S. American leaders aim for trade pact

S. American leaders aim for trade pact

Mercosur and the Andean Pact, the two largest economic blocs in South America, have reached an agreement to negotiate a trade agreement that would eliminate tariffs between the two regions. "We've knocked down the barriers to regional trade,'' Argentina's deputy foreign minister Martin Redrado said in a statement.

Representatives of Argentina and Brazil have agreed on the basics for an agenda that will be implemented over the next six months when Brazil chairs Mercosur, the South American economic bloc. "We want something on the line of the European Economic Community model, a South American union eventually larger than the EC, but which we are determined to launch during the pro tempore chair of President [Luiz Inacio] Lula [da Silva]", said former Argentine president Eduardo Duhalde.

According to Duhalde, the project will involve the following countries: Mercosur's four permanent members of Argentina, Brazil, Paraguay and Uruguay; Mercosur associate member Chile; and the Andean Community countries -- Bolivia, Peru, Ecuador, Colombia and Venezuela. Preliminary negotiations between the two groups have been going on since 2001.
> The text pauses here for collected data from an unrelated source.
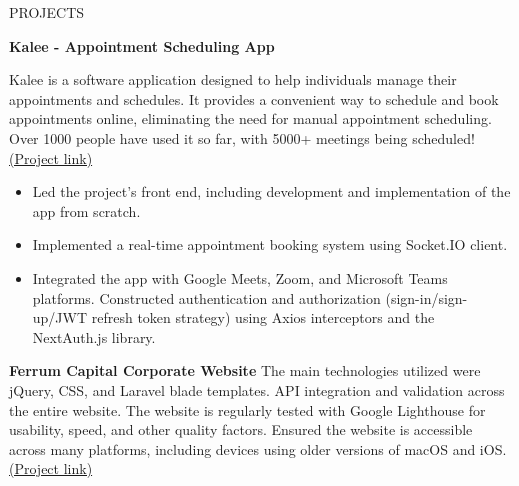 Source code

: \documentclass{resume} %
\begin{document}
\begin{rSection}{PROJECTS}
\vspace{-1.25em}
\item \textbf{
Kalee - Appointment Scheduling App} {Kalee is a software application designed to help individuals manage their appointments and schedules. It provides a convenient way to schedule and book appointments online, eliminating the need for manual appointment scheduling. Over 1000 people have used it so far, with 5000+ meetings being scheduled! \href{https://www.producthunt.com/products/kalee}{(Project link)} \begin{itemize}
    \itemsep -3pt {} \item Led the project's front end, including development and implementation of the app from scratch.
    \item Implemented a real-time appointment booking system using Socket.IO client.
   \item Integrated the app with Google Meets, Zoom, and Microsoft Teams platforms. Constructed authentication and authorization (sign-in/sign-up/JWT refresh token strategy) using Axios interceptors and the NextAuth.js library. \end{itemize}}
\item \textbf{
    Ferrum Capital Corporate Website} {The main technologies utilized were jQuery, CSS, and Laravel blade templates. API integration and validation across the entire website. The website is regularly tested with Google Lighthouse for usability, speed, and other quality factors. Ensured the website is accessible across many platforms, including devices using older versions of macOS and iOS. \href{https://ferrumcapital.az}{(Project link)}}
\end{rSection} 

\end{document}
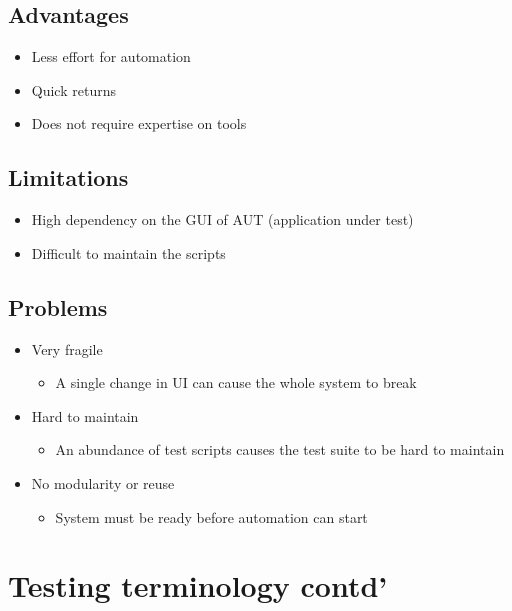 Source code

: \documentclass[12pt]{book}
\begin{document}
\subsection*{Advantages}
\begin{itemize}
    \item Less effort for automation
    \item Quick returns
    \item Does not require expertise on tools
\end{itemize}

\subsection*{Limitations}
\begin{itemize}
    \item High dependency on the GUI of AUT (application under test)
    \item Difficult to maintain the scripts
\end{itemize}

\subsection*{Problems}

\begin{itemize}
    \item Very fragile
    \begin{itemize}
        \item A single change in UI can cause the whole system to break
    \end{itemize} 
    \item Hard to maintain
    \begin{itemize}
        \item An abundance of test scripts causes the test suite to be hard to maintain
    \end{itemize} 
    \item No modularity or reuse
    \begin{itemize}
        \item System must be ready before automation can start
    \end{itemize} 
\end{itemize}

\section*{Testing terminology contd'}
\end{document}
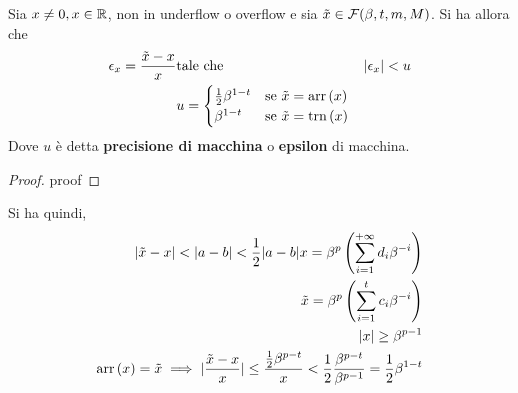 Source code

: \begin{thm}
    Sia $x \neq 0, x \in \mathbb{R}$, non in underflow o overflow e sia
    $\tilde{x} \in \mathcal{F}(\beta, t, m, M)$. Si ha allora che
    \begin{eqnarray*}
        \epsilon_x = \dfrac{\tilde{x} - x}{x} & \text{tale che} & \lvert\epsilon_x\rvert < u \\
        & u = \begin{cases}
            \frac{1}{2} \beta^{1-t} & \text{se } \tilde{x} = \text{arr}\left(x\right) \\
            \beta^{1-t} & \text{se } \tilde{x} = \text{trn}\left(x\right) \\
        \end{cases}
    \end{eqnarray*}
    Dove $u$ è detta \textbf{precisione di macchina} o \textbf{epsilon} di macchina.
\end{thm}


    \begin{proof}
        proof
    \end{proof}

    Si ha quindi,
    \begin{eqnarray*}
        \lvert\tilde{x} - x\rvert < \lvert a -b \rvert < \frac{1}{2} \lvert a - b\rvert
        x = \beta^p\left(\sum_{i=1}^{+\infty} d_i \beta^{-i}\right) \\
        \tilde{x} = \beta^p \left( \sum_{i=1}^{t} c_i \beta^{-i} \right) \\
        \lvert x\rvert \geq \beta^{p-1} \\
        \text{arr}\left(x\right) = \tilde{x} \implies \lvert\dfrac{\tilde{x} - x}{x}\rvert \leq \dfrac{\frac{1}{2} \beta^{p - t}}{x} < \frac{1}{2} \dfrac{\beta^{p-t}}{\beta^{p-1}} = \frac{1}{2} \beta^{1-t} \\
    \end{eqnarray*}


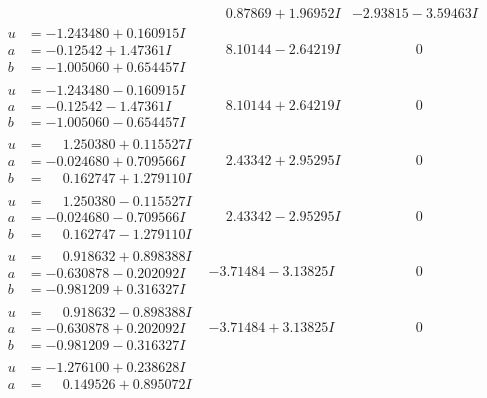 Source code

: \documentclass[1p]{elsarticle_modified}
\theoremstyle{definition}
\begin{document}
$$\begin{array}{c|c|c}
 & \phantom{-}0.87869 + 1.96952 I & -2.93815 - 3.59463 I \\ \hline\begin{aligned}
u &= -1.243480 + 0.160915 I \\
a &= -0.12542 + 1.47361 I \\
b &= -1.005060 + 0.654457 I\end{aligned}
 & \phantom{-}8.10144 - 2.64219 I & \phantom{-0.000000 } 0 \\ \hline\begin{aligned}
u &= -1.243480 - 0.160915 I \\
a &= -0.12542 - 1.47361 I \\
b &= -1.005060 - 0.654457 I\end{aligned}
 & \phantom{-}8.10144 + 2.64219 I & \phantom{-0.000000 } 0 \\ \hline\begin{aligned}
u &= \phantom{-}1.250380 + 0.115527 I \\
a &= -0.024680 + 0.709566 I \\
b &= \phantom{-}0.162747 + 1.279110 I\end{aligned}
 & \phantom{-}2.43342 + 2.95295 I & \phantom{-0.000000 } 0 \\ \hline\begin{aligned}
u &= \phantom{-}1.250380 - 0.115527 I \\
a &= -0.024680 - 0.709566 I \\
b &= \phantom{-}0.162747 - 1.279110 I\end{aligned}
 & \phantom{-}2.43342 - 2.95295 I & \phantom{-0.000000 } 0 \\ \hline\begin{aligned}
u &= \phantom{-}0.918632 + 0.898388 I \\
a &= -0.630878 - 0.202092 I \\
b &= -0.981209 + 0.316327 I\end{aligned}
 & -3.71484 - 3.13825 I & \phantom{-0.000000 } 0 \\ \hline\begin{aligned}
u &= \phantom{-}0.918632 - 0.898388 I \\
a &= -0.630878 + 0.202092 I \\
b &= -0.981209 - 0.316327 I\end{aligned}
 & -3.71484 + 3.13825 I & \phantom{-0.000000 } 0 \\ \hline\begin{aligned}
u &= -1.276100 + 0.238628 I \\
a &= \phantom{-}0.149526 + 0.895072 I \\

\end{aligned}
\end{array}$$
\end{document}

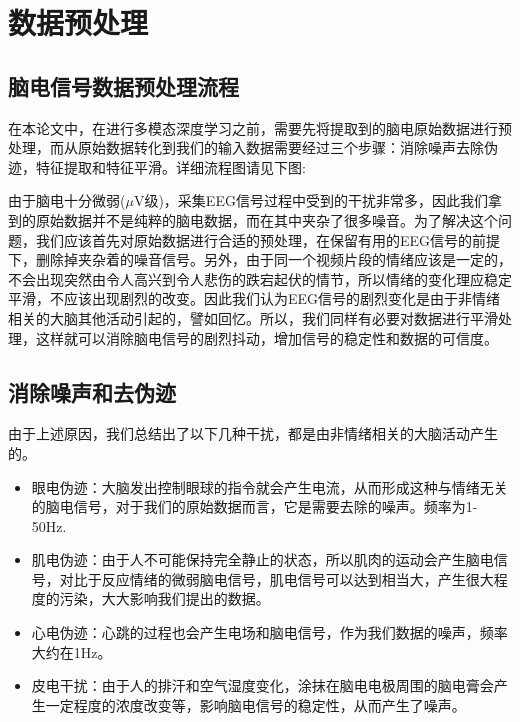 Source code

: 
\chapter{数据预处理}
\label{chap:chap3}

\section{脑电信号数据预处理流程}
	在本论文中，在进行多模态深度学习之前，需要先将提取到的脑电原始数据进行预处理，而从原始数据转化到我们的输入数据需要经过三个步骤：消除噪声去除伪迹，特征提取和特征平滑。详细流程图请见下图:
	
	由于脑电十分微弱($\mu$V级)，采集EEG信号过程中受到的干扰非常多，因此我们拿到的原始数据并不是纯粹的脑电数据，而在其中夹杂了很多噪音。为了解决这个问题，我们应该首先对原始数据进行合适的预处理，在保留有用的EEG信号的前提下，删除掉夹杂着的噪音信号。另外，由于同一个视频片段的情绪应该是一定的，不会出现突然由令人高兴到令人悲伤的跌宕起伏的情节，所以情绪的变化理应稳定平滑，不应该出现剧烈的改变。因此我们认为EEG信号的剧烈变化是由于非情绪相关的大脑其他活动引起的，譬如回忆。所以，我们同样有必要对数据进行平滑处理，这样就可以消除脑电信号的剧烈抖动，增加信号的稳定性和数据的可信度。
\section{消除噪声和去伪迹}
	由于上述原因，我们总结出了以下几种干扰，都是由非情绪相关的大脑活动产生的。
	\begin{itemize}
	\item 眼电伪迹：大脑发出控制眼球的指令就会产生电流，从而形成这种与情绪无关的脑电信号，对于我们的原始数据而言，它是需要去除的噪声。频率为1-50Hz.
	\item 肌电伪迹：由于人不可能保持完全静止的状态，所以肌肉的运动会产生脑电信号，对比于反应情绪的微弱脑电信号，肌电信号可以达到相当大，产生很大程度的污染，大大影响我们提出的数据。
	\item 心电伪迹：心跳的过程也会产生电场和脑电信号，作为我们数据的噪声，频率大约在1Hz。
	\item 皮电干扰：由于人的排汗和空气湿度变化，涂抹在脑电电极周围的脑电膏会产生一定程度的浓度改变等，影响脑电信号的稳定性，从而产生了噪声。
	\end{itemize}
	
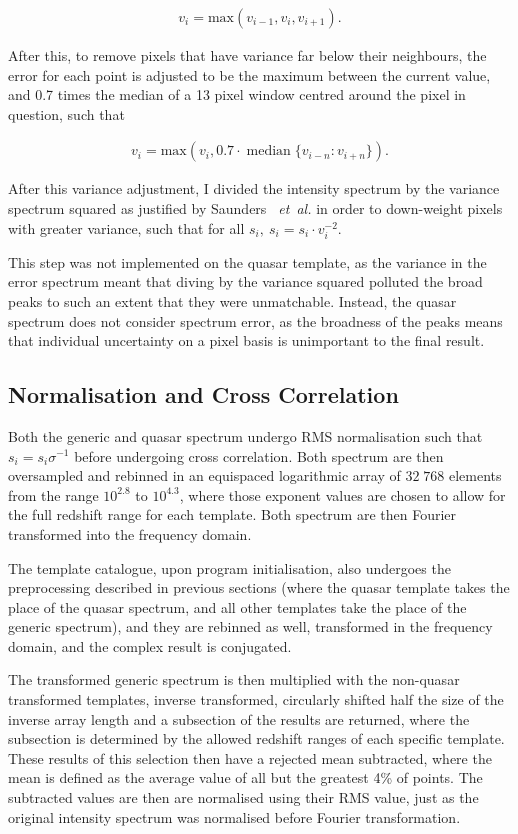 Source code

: \documentclass[titlesmallcaps, examinerscopy, copyrightpage]{uqthesis}
\newcommand{\brac}[1]{\left( #1 \right)}
\newcommand {\etal} {\emph{~et~al.} }
\DeclareMathOperator*{\median}{median}
\begin{document}
\begin{align}
v_i = \mathrm{max}(v_{i-1}, v_i, v_{i+1}).
\end{align}

After this, to remove pixels that have variance far below their neighbours, the error for each point is adjusted to be the maximum between the current value, and 0.7 times the median of a 13 pixel window centred around the pixel in question, such that

\begin{align}
v_i = \mathrm{max}\brac{v_i, 0.7\cdot \median\{v_{i-n}:v_{i+n}\}}.
\end{align}

After this variance adjustment, I divided the intensity spectrum by the variance spectrum squared as justified by Saunders \etal \cite{saunders2004improvements} in order to down-weight pixels with greater variance, such that for all $s_i,\ s_i = s_i \cdot v_i^{-2}$.

This step was not implemented on the quasar template, as the variance in the error spectrum meant that diving by the variance squared polluted the broad peaks to such an extent that they were unmatchable. Instead, the quasar spectrum does not consider spectrum error, as the broadness of the peaks means that individual uncertainty on a pixel basis is unimportant to the final result.

\subsection{Normalisation and Cross Correlation} \label{sec:transform}

Both the generic and quasar spectrum undergo RMS normalisation such that $s_i = s_i \sigma^{-1}$ before undergoing cross correlation. Both spectrum are then oversampled and rebinned in an equispaced logarithmic array of $32\;768$ elements from the range $10^{2.8}$ to $10^{4.3}$, where those exponent values are chosen to allow for the full redshift range for each template. Both spectrum are then Fourier transformed into the frequency domain.

The template catalogue, upon program initialisation, also undergoes the preprocessing described in previous sections (where the quasar template takes the place of the quasar spectrum, and all other templates take the place of the generic spectrum), and they are rebinned as well, transformed in the frequency domain, and the complex result is conjugated.

The transformed generic spectrum is then multiplied with the non-quasar transformed templates, inverse transformed, circularly shifted half the size of the inverse array length and a subsection of the results are returned, where the subsection is determined by the allowed redshift ranges of each specific template. These results of this selection then have a rejected mean subtracted, where the mean is defined as the average value of all but the greatest 4\% of points. The subtracted values are then are normalised using their RMS value, just as the original intensity spectrum was normalised before Fourier transformation.
\end{document}
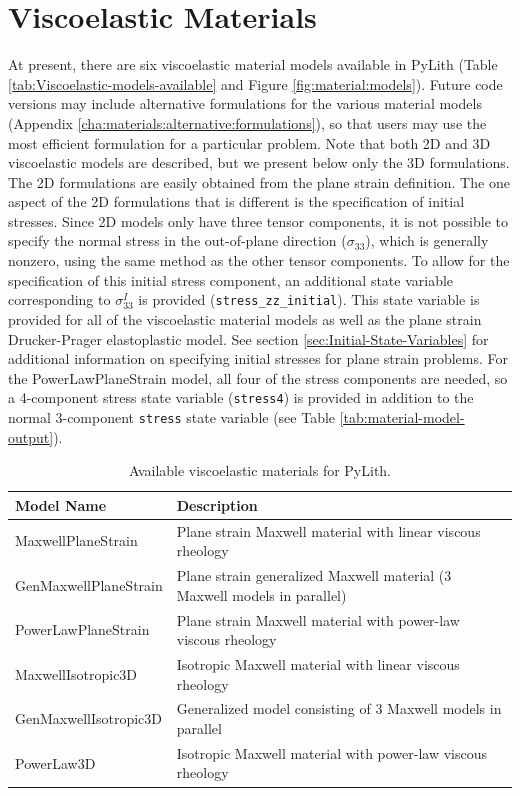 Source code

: \section{\label{sec:materials:viscoelastic}Viscoelastic Materials}

At present, there are six viscoelastic material models available in
PyLith (Table \vref{tab:Viscoelastic-models-available} and Figure
\vref{fig:material:models}). Future code versions may include alternative
formulations for the various material models (Appendix \vref{cha:materials:alternative:formulations}),
so that users may use the most efficient formulation for a particular
problem. Note that both 2D and 3D viscoelastic models are described,
but we present below only the 3D formulations. The 2D formulations
are easily obtained from the plane strain definition. The one aspect
of the 2D formulations that is different is the specification of initial
stresses. Since 2D models only have three tensor components, it is
not possible to specify the normal stress in the out-of-plane direction
($\sigma_{33}$), which is generally nonzero, using the same method
as the other tensor components. To allow for the specification of
this initial stress component, an additional state variable corresponding
to $\sigma_{33}^{I}$ is provided (\texttt{stress\_zz\_initial}).
This state variable is provided for all of the viscoelastic material
models as well as the plane strain Drucker-Prager elastoplastic model.
See section \vref{sec:Initial-State-Variables} for additional information
on specifying initial stresses for plane strain problems. For the
PowerLawPlaneStrain model, all four of the stress components are needed,
so a 4-component stress state variable (\texttt{stress4}) is provided
in addition to the normal 3-component \texttt{stress} state variable
(see Table \vref{tab:material-model-output}).

\noindent \begin{center}
\begin{table}[H]
\noindent \centering{}\caption{\label{tab:Viscoelastic-models-available}Available viscoelastic materials
for PyLith.}
\begin{tabular}{|>{\raggedright}p{2.85in}|>{\centering}p{2.47in}|}
\hline 
\textbf{Model Name} & \textbf{Description}\tabularnewline
\hline 
\hline 
MaxwellPlaneStrain & Plane strain Maxwell material with linear viscous rheology\tabularnewline
\hline 
GenMaxwellPlaneStrain & Plane strain generalized Maxwell material (3 Maxwell models in parallel)\tabularnewline
\hline 
PowerLawPlaneStrain & Plane strain Maxwell material with power-law viscous rheology\tabularnewline
\hline 
MaxwellIsotropic3D & Isotropic Maxwell material with linear viscous rheology\tabularnewline
\hline 
GenMaxwellIsotropic3D & Generalized model consisting of 3 Maxwell models in parallel\tabularnewline
\hline 
PowerLaw3D & Isotropic Maxwell material with power-law viscous rheology\tabularnewline
\hline 
\end{tabular}
\end{table}

\par\end{center}

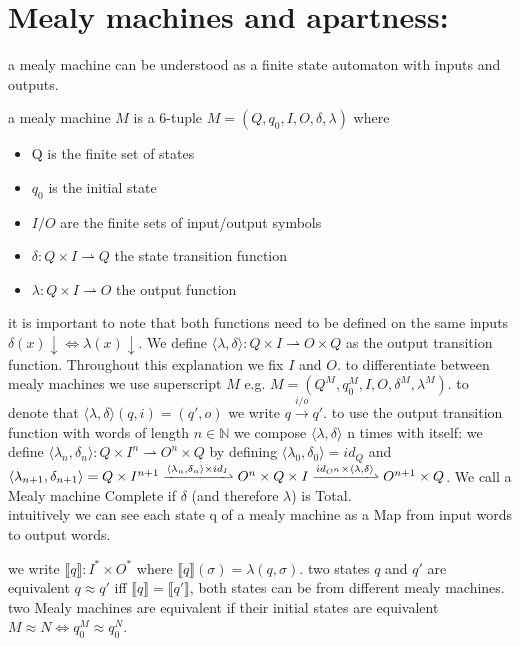 \section{Mealy machines and apartness:}
a mealy machine can be understood as a finite state automaton with inputs and outputs. 
\begin{definition}
	 a mealy machine $M$ is a 6-tuple $M=(Q,q_0,I,O,\delta,\lambda)$  where 
\begin{itemize}[itemsep=-8pt, topsep=-20pt]
	\item Q is the finite set of states 
	\item $q_0$ is the initial state 
	\item $I/O$ are the finite sets of input/output symbols
	\item $\delta :Q\times I\rightharpoonup Q$ the state transition function 
	\item $\lambda :Q\times I\rightharpoonup O$ the output function 
\end{itemize}
\end{definition}
it is important to note that both functions need to be defined on the same inputs $\delta(x)\downarrow\iff\lambda(x)\downarrow$. We define $\langle\lambda,\delta\rangle:Q\times I\rightharpoonup O\times Q$ as the output transition function. 
Throughout this explanation we fix $I$ and $O$.  to differentiate between mealy machines we use superscript $M$ e.g. $M=(Q^M,q_0^M,I,O,\delta^M,\lambda^M)$.  to denote that $\langle\lambda,\delta\rangle(q,i)=(q',o)$ we write $q\xrightarrow{i/o}q'$. to use the output transition function with words of length $n\in\mathbb{N}$ we compose $\langle\lambda,\delta\rangle$ n  times with itself: we define $\langle\lambda_n,\delta_n\rangle:Q\times I^n\rightharpoonup O^n\times Q$ by defining $\langle\lambda_0,\delta_0\rangle=id_Q$ and $\langle\lambda_{n+1},\delta_{n+1}\rangle =Q\times I^{n+1}\xrightharpoonup{\langle\lambda_n,\delta_n\rangle\times id_I}O^n\times Q\times I\xrightharpoonup{id_{O^n}\times\langle\lambda,\delta\rangle} O^{n+1}\times Q$. We call a Mealy machine Complete if $\delta$ (and therefore $\lambda$) is Total. \\
intuitively we can see each state q of a mealy machine as a Map  from input words to output words. 
\begin{definition}
	 we write $\llbracket q\rrbracket:I^*\times O^*$ where $\llbracket q\rrbracket(\sigma)=\lambda(q,\sigma)$. two states $q$ and $q'$ are equivalent $q\approx q'$ iff $\llbracket q\rrbracket=\llbracket q' \rrbracket$, both states can be from different mealy machines. two Mealy machines are equivalent if their initial states are equivalent $M\approx N\iff q_0^M\approx q_0^N$.
\end{definition}
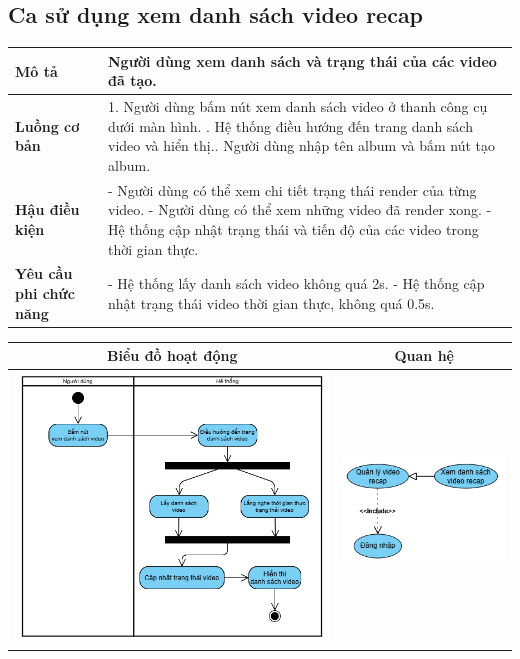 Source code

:\subsection{Ca sử dụng xem danh sách video recap}

\vspace{0.5cm}

\noindent 
\begin{tabularx}{\linewidth}{| l | X |} 
\hline 
\textbf{Mô tả} & Người dùng xem danh sách và trạng thái của các video đã tạo. \\
\hline 
\textbf{Luồng cơ bản} & 1. Người dùng bấm nút xem danh sách video ở thanh công cụ dưới màn hình. \newline
                       2. Hệ thống điều hướng đến trang danh sách video và hiển thị.\newline
                       3. Người dùng nhập tên album và bấm nút tạo album. \\
\hline 
\textbf{Hậu điều kiện} & - Người dùng có thể xem chi tiết trạng thái render của từng video. \newline
                        - Người dùng có thể xem những video đã render xong. \newline
                        - Hệ thống cập nhật trạng thái và tiến độ của các video trong thời gian thực. \\
\hline 
\textbf{Yêu cầu phi chức năng} & - Hệ thống lấy danh sách video không quá 2s. \newline
                        - Hệ thống cập nhật trạng thái video thời gian thực, không quá 0.5s. \\   
\hline 
\end{tabularx}

\vspace{0.8cm}

\noindent 
\begin{tabular}{| c | c |}
    \hline
    \textbf{Biểu đồ hoạt động} & \textbf{Quan hệ} \\ 
    \hline
    \includegraphics[width=0.6\linewidth]{figures/c3/3-3-8-activity-diagram.png} 
    &  
    \includegraphics[width=0.35\linewidth]{figures/c3/3-3-8-relationship.png} \\ 
    \hline
\end{tabular}

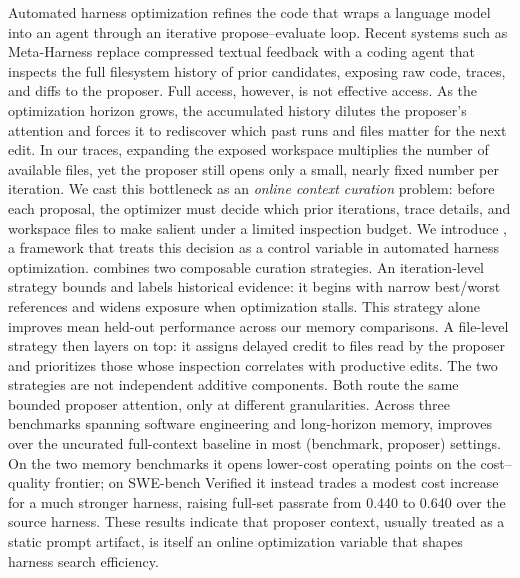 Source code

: Automated harness optimization refines the code that wraps a language model
into an agent through an iterative propose--evaluate loop. Recent systems such
as Meta-Harness replace compressed textual feedback with a coding agent that
inspects the full filesystem history of prior candidates, exposing raw code,
traces, and diffs to the proposer. Full access, however, is not effective
access. As the optimization horizon grows, the accumulated history dilutes
the proposer's attention and forces it to rediscover which past runs and
files matter for the next edit. In our traces, expanding the exposed
workspace multiplies the number of available files, yet the proposer still
opens only a small, nearly fixed number per iteration. We cast this
bottleneck as an \emph{online context curation} problem: before each
proposal, the optimizer must decide which prior iterations, trace details,
and workspace files to make salient under a limited inspection budget. We
introduce \name, a framework that treats this decision as a control variable
in automated harness optimization. \name combines two composable curation
strategies. An iteration-level strategy bounds and labels historical
evidence: it begins with narrow best/worst references and widens exposure
when optimization stalls. This strategy alone improves mean held-out
performance across our memory comparisons. A file-level strategy then layers
on top: it assigns delayed credit to files read by the proposer and
prioritizes those whose inspection correlates with productive edits. The two strategies are
not independent additive components. Both route the same bounded proposer
attention, only at different granularities. Across three benchmarks spanning
software engineering and long-horizon memory, \name improves over the
uncurated full-context baseline in most (benchmark, proposer) settings. On
the two memory benchmarks it opens lower-cost operating points on the
cost--quality frontier; on SWE-bench Verified it instead trades a modest
cost increase for a much stronger harness, raising full-set passrate from
0.440 to 0.640 over the source harness. These results indicate that
proposer context, usually treated as a static prompt artifact, is itself an
online optimization variable that shapes harness search efficiency.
Brazilian and Argentine leaders said Mercosur expects to implement a "golden clause" to facilitate faster integration for those countries willing to advance, without hindering the rest. It will also establish a Structural Fund with $100 million to provide support for the weakest Mercosur economies. A 0.1 percent levy on all Mercosur internal and external transactions would help finance the fund.

"It's similar to what Germany and France did to support weaker members such as Spain, Greece and Portugal. In this case, Uruguay and Paraguay would be the immediate beneficiaries," said Duhalde.